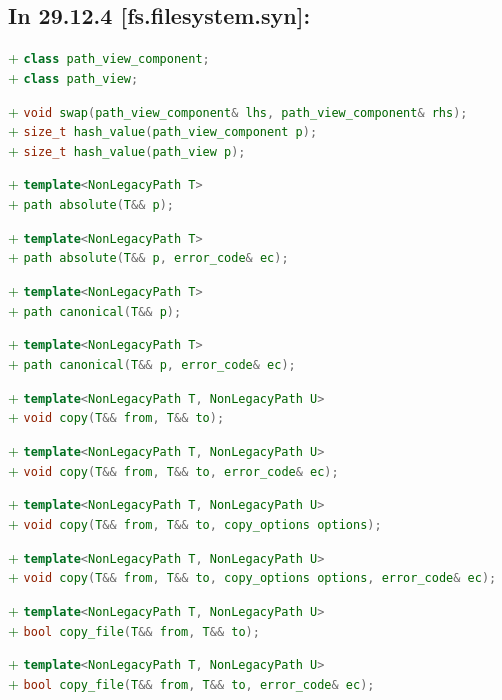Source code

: \documentclass[11pt]{article}
\newcommand{\code}[2][cpp]{\lstinline[language=#1,basicstyle=\small\ttfamily]{#2}}
\newcommand{\tsref}[2]{\subsection*{In #2 \textbf{[#1]}:}}
\newcommand{\tsreplace}[3]{\textcolor{red}{\sout{#1}}#2\textcolor{darkgreen}{#3}}
\begin{document}
\tsref{fs.filesystem.syn}{29.12.4}

\tsreplace{}{}{+ \code{class path_view_component;}}\\
\tsreplace{}{}{+ \code{class path_view;}}

\tsreplace{}{}{+ \code{void swap(path_view_component& lhs, path_view_component& rhs);}}\\
\tsreplace{}{}{+ \code{size_t hash_value(path_view_component p);}}\\
\tsreplace{}{}{+ \code{size_t hash_value(path_view p);}}

\tsreplace{}{}{+ \code{template<NonLegacyPath T>}}\\
\tsreplace{}{}{+ \code{path absolute(T&& p);}}

\tsreplace{}{}{+ \code{template<NonLegacyPath T>}}\\
\tsreplace{}{}{+ \code{path absolute(T&& p, error_code& ec);}}

\tsreplace{}{}{+ \code{template<NonLegacyPath T>}}\\
\tsreplace{}{}{+ \code{path canonical(T&& p);}}

\tsreplace{}{}{+ \code{template<NonLegacyPath T>}}\\
\tsreplace{}{}{+ \code{path canonical(T&& p, error_code& ec);}}

\tsreplace{}{}{+ \code{template<NonLegacyPath T, NonLegacyPath U>}}\\
\tsreplace{}{}{+ \code{void copy(T&& from, T&& to);}}

\tsreplace{}{}{+ \code{template<NonLegacyPath T, NonLegacyPath U>}}\\
\tsreplace{}{}{+ \code{void copy(T&& from, T&& to, error_code& ec);}}

\tsreplace{}{}{+ \code{template<NonLegacyPath T, NonLegacyPath U>}}\\
\tsreplace{}{}{+ \code{void copy(T&& from, T&& to, copy_options options);}}

\tsreplace{}{}{+ \code{template<NonLegacyPath T, NonLegacyPath U>}}\\
\tsreplace{}{}{+ \code{void copy(T&& from, T&& to, copy_options options, error_code& ec);}}

\tsreplace{}{}{+ \code{template<NonLegacyPath T, NonLegacyPath U>}}\\
\tsreplace{}{}{+ \code{bool copy_file(T&& from, T&& to);}}

\tsreplace{}{}{+ \code{template<NonLegacyPath T, NonLegacyPath U>}}\\
\tsreplace{}{}{+ \code{bool copy_file(T&& from, T&& to, error_code& ec);}}
\end{document}
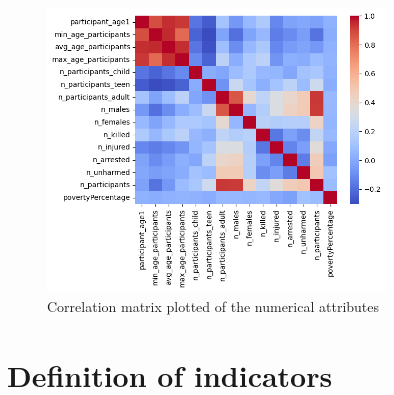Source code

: \documentclass[11pt,a4paper]{report}
\begin{document}
\begin{figure}[h]
	\includegraphics[width=0.8\textwidth]{corr_matrix}
	\centering
	\caption{Correlation matrix plotted of the numerical attributes}
	\label{corr_matrix}
\end{figure}

\section{Definition of indicators}
\end{document}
-.-.-
Exercise description. Please repeat every record exactly, leaving the pictures out.

Output for this exercise.
Source code

: \documentclass[11pt]{article}
\newcommand{\code}[2][cpp]{\lstinline[language=#1,basicstyle=\small\ttfamily]{#2}}
\newcommand{\tsref}[2]{\subsection*{In #2 \textbf{[#1]}:}}
\newcommand{\tsreplace}[3]{\textcolor{red}{\sout{#1}}#2\textcolor{darkgreen}{#3}}
\begin{document}
\tsref{fs.filesystem.syn}{29.12.4}

\tsreplace{}{}{+ \code{class path_view_component;}}\\
\tsreplace{}{}{+ \code{class path_view;}}

\tsreplace{}{}{+ \code{void swap(path_view_component& lhs, path_view_component& rhs);}}\\
\tsreplace{}{}{+ \code{size_t hash_value(path_view_component p);}}\\
\tsreplace{}{}{+ \code{size_t hash_value(path_view p);}}

\tsreplace{}{}{+ \code{template<NonLegacyPath T>}}\\
\tsreplace{}{}{+ \code{path absolute(T&& p);}}

\tsreplace{}{}{+ \code{template<NonLegacyPath T>}}\\
\tsreplace{}{}{+ \code{path absolute(T&& p, error_code& ec);}}

\tsreplace{}{}{+ \code{template<NonLegacyPath T>}}\\
\tsreplace{}{}{+ \code{path canonical(T&& p);}}

\tsreplace{}{}{+ \code{template<NonLegacyPath T>}}\\
\tsreplace{}{}{+ \code{path canonical(T&& p, error_code& ec);}}

\tsreplace{}{}{+ \code{template<NonLegacyPath T, NonLegacyPath U>}}\\
\tsreplace{}{}{+ \code{void copy(T&& from, T&& to);}}

\tsreplace{}{}{+ \code{template<NonLegacyPath T, NonLegacyPath U>}}\\
\tsreplace{}{}{+ \code{void copy(T&& from, T&& to, error_code& ec);}}

\tsreplace{}{}{+ \code{template<NonLegacyPath T, NonLegacyPath U>}}\\
\tsreplace{}{}{+ \code{void copy(T&& from, T&& to, copy_options options);}}

\tsreplace{}{}{+ \code{template<NonLegacyPath T, NonLegacyPath U>}}\\
\tsreplace{}{}{+ \code{void copy(T&& from, T&& to, copy_options options, error_code& ec);}}

\tsreplace{}{}{+ \code{template<NonLegacyPath T, NonLegacyPath U>}}\\
\tsreplace{}{}{+ \code{bool copy_file(T&& from, T&& to);}}

\tsreplace{}{}{+ \code{template<NonLegacyPath T, NonLegacyPath U>}}\\
\tsreplace{}{}{+ \code{bool copy_file(T&& from, T&& to, error_code& ec);}}
\end{document}
Source code

: \documentclass[11pt,a4paper]{report}
\begin{document}
\begin{figure}[h]
	\includegraphics[width=0.8\textwidth]{corr_matrix}
	\centering
	\caption{Correlation matrix plotted of the numerical attributes}
	\label{corr_matrix}
\end{figure}

\section{Definition of indicators}
\end{document}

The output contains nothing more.